Segment Open
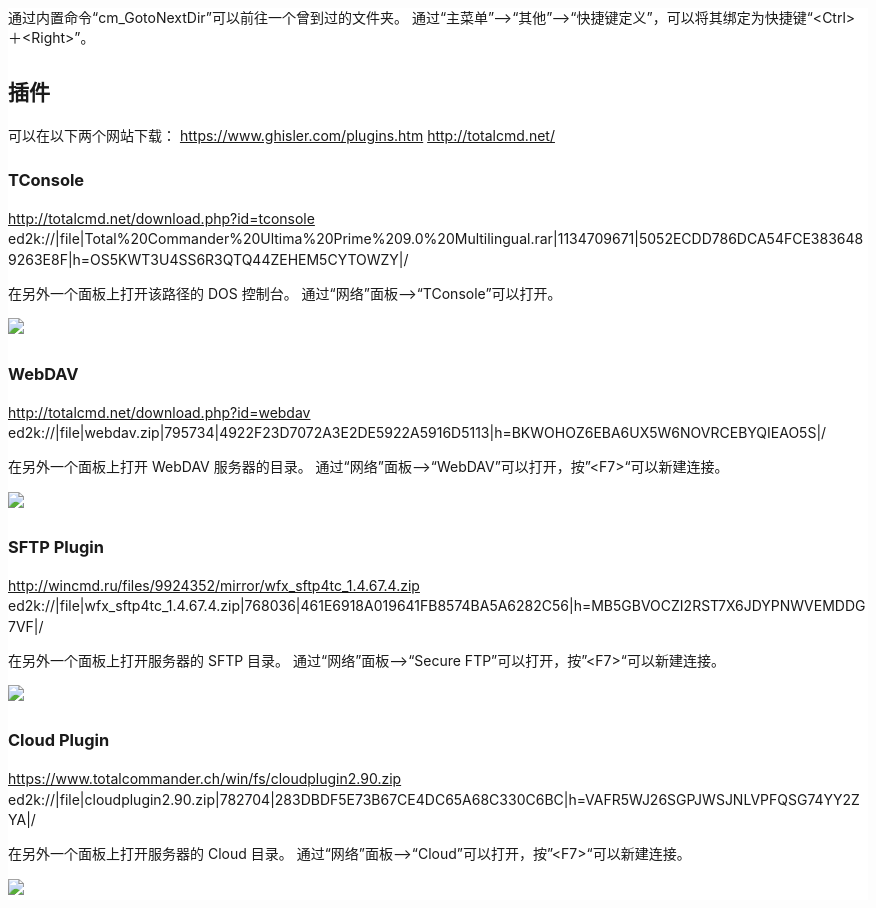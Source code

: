 通过内置命令“cm_GotoNextDir”可以前往一个曾到过的文件夹。
通过“主菜单”-->“其他”-->“快捷键定义”，可以将其绑定为快捷键“\<Ctrl>＋\<Right>”。

## 插件

可以在以下两个网站下载：
https://www.ghisler.com/plugins.htm
http://totalcmd.net/

### TConsole

http://totalcmd.net/download.php?id=tconsole
ed2k://|file|Total%20Commander%20Ultima%20Prime%209.0%20Multilingual.rar|1134709671|5052ECDD786DCA54FCE3836489263E8F|h=OS5KWT3U4SS6R3QTQ44ZEHEM5CYTOWZY|/

在另外一个面板上打开该路径的 DOS 控制台。
通过“网络”面板-->“TConsole”可以打开。

![](./Total%20Commander%20Ultima%20Prime.md.files/PixPin_2025-02-15_23-19-49.avif)

### WebDAV

http://totalcmd.net/download.php?id=webdav
ed2k://|file|webdav.zip|795734|4922F23D7072A3E2DE5922A5916D5113|h=BKWOHOZ6EBA6UX5W6NOVRCEBYQIEAO5S|/

在另外一个面板上打开 WebDAV 服务器的目录。
通过“网络”面板-->“WebDAV”可以打开，按”\<F7>“可以新建连接。

![](./Total%20Commander%20Ultima%20Prime.md.files/PixPin_2025-02-15_23-26-49.avif)

### SFTP Plugin

http://wincmd.ru/files/9924352/mirror/wfx_sftp4tc_1.4.67.4.zip
ed2k://|file|wfx_sftp4tc_1.4.67.4.zip|768036|461E6918A019641FB8574BA5A6282C56|h=MB5GBVOCZI2RST7X6JDYPNWVEMDDG7VF|/

在另外一个面板上打开服务器的 SFTP 目录。
通过“网络”面板-->“Secure FTP”可以打开，按”\<F7>“可以新建连接。

![](./Total%20Commander%20Ultima%20Prime.md.files/PixPin_2025-02-15_23-46-40.avif)

### Cloud Plugin

https://www.totalcommander.ch/win/fs/cloudplugin2.90.zip
ed2k://|file|cloudplugin2.90.zip|782704|283DBDF5E73B67CE4DC65A68C330C6BC|h=VAFR5WJ26SGPJWSJNLVPFQSG74YY2ZYA|/

在另外一个面板上打开服务器的 Cloud 目录。
通过“网络”面板-->“Cloud”可以打开，按”\<F7>“可以新建连接。

![](./Total%20Commander%20Ultima%20Prime.md.files/PixPin_2025-02-15_23-56-55.avif)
Segment Closed
Problem statement — How many of the lines in the records include the string "avif"? Reply with the number alone.

Output for this exercise — 4